Surgically altered anatomy is a risk factor for perforation while performing ERCP. Previous studies showed that the overall rate of perforation during ERCP with normal anatomy, Roux-en-Y and Billroth II were 0.35%, 2.0-11.1%, and 5.6-7.7% respectively, illustrating the increased risk in these patients.26,33-36 Perforations usually occur when the afferent limb is entered near the duodenojejunal flexure resulting in tear of the jejunal wall, rather than direct perforation by the tip of the scope.26 Perforations can also occur after sphincterotomy, which is estimated to occur in 1.5-5% patients with Billroth II anatomy.37 The rate of perforation with sphincterotomy is higher with Billroth II anatomy because of the inverted position and there is often a paucity of information regarding the direction of cutting, and length of the sphincterotomy.26

Perforations are more common at the acute angled site of the afferent limb.38 Perforations after sphincterotomy can be intraperitoneal or retroperitoneal. Most retroperitoneal perforations can be managed conservatively by bowel rest, nasogastric biliary decompression, and antibiotics.

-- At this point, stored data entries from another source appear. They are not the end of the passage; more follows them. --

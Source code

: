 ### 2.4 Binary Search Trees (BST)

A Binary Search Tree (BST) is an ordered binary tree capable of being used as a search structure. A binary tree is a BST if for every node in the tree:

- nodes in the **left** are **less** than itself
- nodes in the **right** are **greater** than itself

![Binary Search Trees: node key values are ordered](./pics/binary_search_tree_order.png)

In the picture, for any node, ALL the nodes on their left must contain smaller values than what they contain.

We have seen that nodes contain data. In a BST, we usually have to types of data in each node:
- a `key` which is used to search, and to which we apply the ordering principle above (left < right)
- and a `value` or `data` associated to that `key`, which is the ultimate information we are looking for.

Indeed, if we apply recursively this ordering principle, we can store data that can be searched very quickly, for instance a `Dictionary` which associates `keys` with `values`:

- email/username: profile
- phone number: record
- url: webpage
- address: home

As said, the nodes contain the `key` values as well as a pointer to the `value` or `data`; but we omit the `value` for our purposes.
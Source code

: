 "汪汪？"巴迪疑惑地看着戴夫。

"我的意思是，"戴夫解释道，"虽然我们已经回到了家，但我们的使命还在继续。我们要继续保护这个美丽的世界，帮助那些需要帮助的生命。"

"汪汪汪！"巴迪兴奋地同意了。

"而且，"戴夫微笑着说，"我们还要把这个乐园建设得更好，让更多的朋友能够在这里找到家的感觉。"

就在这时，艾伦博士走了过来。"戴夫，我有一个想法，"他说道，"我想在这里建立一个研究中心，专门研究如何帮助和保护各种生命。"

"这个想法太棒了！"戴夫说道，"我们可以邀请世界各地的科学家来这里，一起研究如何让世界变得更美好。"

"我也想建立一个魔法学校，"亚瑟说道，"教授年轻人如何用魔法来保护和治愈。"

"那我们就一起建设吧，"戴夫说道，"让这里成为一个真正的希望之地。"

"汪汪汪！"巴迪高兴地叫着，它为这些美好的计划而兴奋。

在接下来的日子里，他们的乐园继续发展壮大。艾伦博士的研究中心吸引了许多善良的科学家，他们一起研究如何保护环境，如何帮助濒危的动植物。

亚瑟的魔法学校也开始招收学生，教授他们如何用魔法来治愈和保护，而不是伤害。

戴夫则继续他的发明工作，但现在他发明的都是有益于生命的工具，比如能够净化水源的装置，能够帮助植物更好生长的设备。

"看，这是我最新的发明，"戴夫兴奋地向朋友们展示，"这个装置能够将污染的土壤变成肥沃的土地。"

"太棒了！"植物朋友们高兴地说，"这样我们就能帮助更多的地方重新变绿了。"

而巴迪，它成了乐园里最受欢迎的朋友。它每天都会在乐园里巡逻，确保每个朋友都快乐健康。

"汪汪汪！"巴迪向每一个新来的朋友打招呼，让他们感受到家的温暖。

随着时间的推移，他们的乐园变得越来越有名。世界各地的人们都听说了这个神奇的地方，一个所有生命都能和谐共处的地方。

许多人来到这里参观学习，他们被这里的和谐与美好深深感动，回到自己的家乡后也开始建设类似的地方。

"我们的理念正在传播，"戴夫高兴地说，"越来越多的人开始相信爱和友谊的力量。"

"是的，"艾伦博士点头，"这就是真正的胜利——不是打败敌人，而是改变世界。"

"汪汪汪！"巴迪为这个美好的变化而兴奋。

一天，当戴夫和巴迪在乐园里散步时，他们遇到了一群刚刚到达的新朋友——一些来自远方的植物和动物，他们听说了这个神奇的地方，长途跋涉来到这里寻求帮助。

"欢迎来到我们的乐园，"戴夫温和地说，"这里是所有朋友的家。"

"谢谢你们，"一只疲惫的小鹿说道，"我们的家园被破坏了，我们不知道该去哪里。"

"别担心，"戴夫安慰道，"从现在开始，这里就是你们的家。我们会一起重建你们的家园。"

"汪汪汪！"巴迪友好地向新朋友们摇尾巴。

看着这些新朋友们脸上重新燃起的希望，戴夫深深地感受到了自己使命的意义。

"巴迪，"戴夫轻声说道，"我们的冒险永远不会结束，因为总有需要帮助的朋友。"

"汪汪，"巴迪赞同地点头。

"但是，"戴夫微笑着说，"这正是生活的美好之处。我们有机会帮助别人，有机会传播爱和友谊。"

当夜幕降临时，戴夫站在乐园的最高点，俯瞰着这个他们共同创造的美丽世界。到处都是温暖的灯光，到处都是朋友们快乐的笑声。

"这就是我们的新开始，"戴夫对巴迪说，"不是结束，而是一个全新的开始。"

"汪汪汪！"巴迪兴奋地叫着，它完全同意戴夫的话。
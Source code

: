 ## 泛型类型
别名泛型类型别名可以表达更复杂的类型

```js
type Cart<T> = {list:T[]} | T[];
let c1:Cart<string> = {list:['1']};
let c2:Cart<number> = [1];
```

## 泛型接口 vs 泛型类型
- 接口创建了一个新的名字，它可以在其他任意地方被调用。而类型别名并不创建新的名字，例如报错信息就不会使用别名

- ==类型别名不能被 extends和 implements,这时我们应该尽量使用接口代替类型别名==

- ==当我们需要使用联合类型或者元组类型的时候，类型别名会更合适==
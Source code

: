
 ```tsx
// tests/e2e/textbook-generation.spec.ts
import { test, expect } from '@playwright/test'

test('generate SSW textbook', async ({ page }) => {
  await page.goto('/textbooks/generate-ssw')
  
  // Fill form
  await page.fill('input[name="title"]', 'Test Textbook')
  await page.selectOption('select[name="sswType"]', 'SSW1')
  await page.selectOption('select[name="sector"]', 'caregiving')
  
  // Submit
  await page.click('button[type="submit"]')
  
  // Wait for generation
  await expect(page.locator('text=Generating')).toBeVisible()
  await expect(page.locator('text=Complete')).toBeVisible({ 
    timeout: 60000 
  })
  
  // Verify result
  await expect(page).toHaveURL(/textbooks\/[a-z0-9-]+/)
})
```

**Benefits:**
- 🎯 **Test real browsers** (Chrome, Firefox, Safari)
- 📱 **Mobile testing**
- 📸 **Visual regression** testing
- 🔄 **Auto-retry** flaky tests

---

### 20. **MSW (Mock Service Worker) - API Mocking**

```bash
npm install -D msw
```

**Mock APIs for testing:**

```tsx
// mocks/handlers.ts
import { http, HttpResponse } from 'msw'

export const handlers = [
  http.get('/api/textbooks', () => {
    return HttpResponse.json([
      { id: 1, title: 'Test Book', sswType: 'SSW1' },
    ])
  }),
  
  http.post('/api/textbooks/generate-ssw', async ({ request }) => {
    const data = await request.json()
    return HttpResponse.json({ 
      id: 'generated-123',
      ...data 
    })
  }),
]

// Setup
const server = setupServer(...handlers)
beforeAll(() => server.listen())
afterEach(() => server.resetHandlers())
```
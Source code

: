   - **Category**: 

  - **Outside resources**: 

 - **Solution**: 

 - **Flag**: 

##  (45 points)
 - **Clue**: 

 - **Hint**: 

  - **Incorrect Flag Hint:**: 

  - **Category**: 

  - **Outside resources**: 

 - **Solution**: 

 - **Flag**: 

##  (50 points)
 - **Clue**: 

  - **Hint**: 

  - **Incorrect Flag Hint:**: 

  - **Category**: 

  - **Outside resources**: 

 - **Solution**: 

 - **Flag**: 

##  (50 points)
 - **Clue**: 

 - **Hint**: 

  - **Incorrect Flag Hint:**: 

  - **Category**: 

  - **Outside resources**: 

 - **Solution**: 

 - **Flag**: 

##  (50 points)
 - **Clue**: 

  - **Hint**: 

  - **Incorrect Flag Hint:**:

When the rates of complications are compared using different endoscopes, more adverse events have been reported with the use of side-viewing endoscope, although most favor this device in the context of Billroth II ERCP. Park et al. showed that the rate of bowel perforation vs. post-ERCP pancreatitis using side-viewing, forward-viewing, balloon-assisted, oblique-viewing, and dual-lumen endoscope in Billroth II anatomy were 3.6% vs. 1.8%, 1.7% vs. 4.1%, 4.1% vs. 3.0%, 1.2% vs. 1.8%, and 3.1% vs. 1.6 % respectively.31 Similarly, bleeding with side-viewing, forward-viewing, and oblique-viewing endoscope occurred in 1.9%, 1.4%, and 0.6% respectively.31 The rates of bowel perforation vs. post-ERCP pancreatitis in patients with Billroth II anatomy who underwent endoscopic sphincterotomy, EST+ Endoscopic papillary balloon dilation (EPBD), EPBD, and endoscopic papillary large balloon dilation (EPLBD) have been reported to be 3.5% vs. 1.2%, 1.3% vs. 3.7%, 2.0% vs. 6.5%, 1.8% vs. 2.3% respectively.31 Similarly, bleeding with EST, EST+EPBD, and EPLBD were reported to be 1.7%, 1.3%, and 1.8% respectively.31 Published outcomes following ERCP in Billroth II patients are shown in Table 1.

CONCLUSION

ERCP in Billroth II can be technically challenging but safe in experienced hands. In general, sideviewing endoscope with or without endoscopic sphincterotomy can aid in the successful cannulation and lead to both technical and clinical success. However, the choice of endoscope sometimes depends on the endoscopists preference, the patient’s specific surgical anatomy, and the indication for the procedure. Single or double balloon enteroscope can be useful when the afferent limb is too long to reach and careful planning prior to the procedure can reduce the risk of complications. Prompt recognition of adverse events like perforation, cholangitis, pancreatitis, and bleeding can lead to effective management and improve the outcomes of ERCP in Billroth II patients.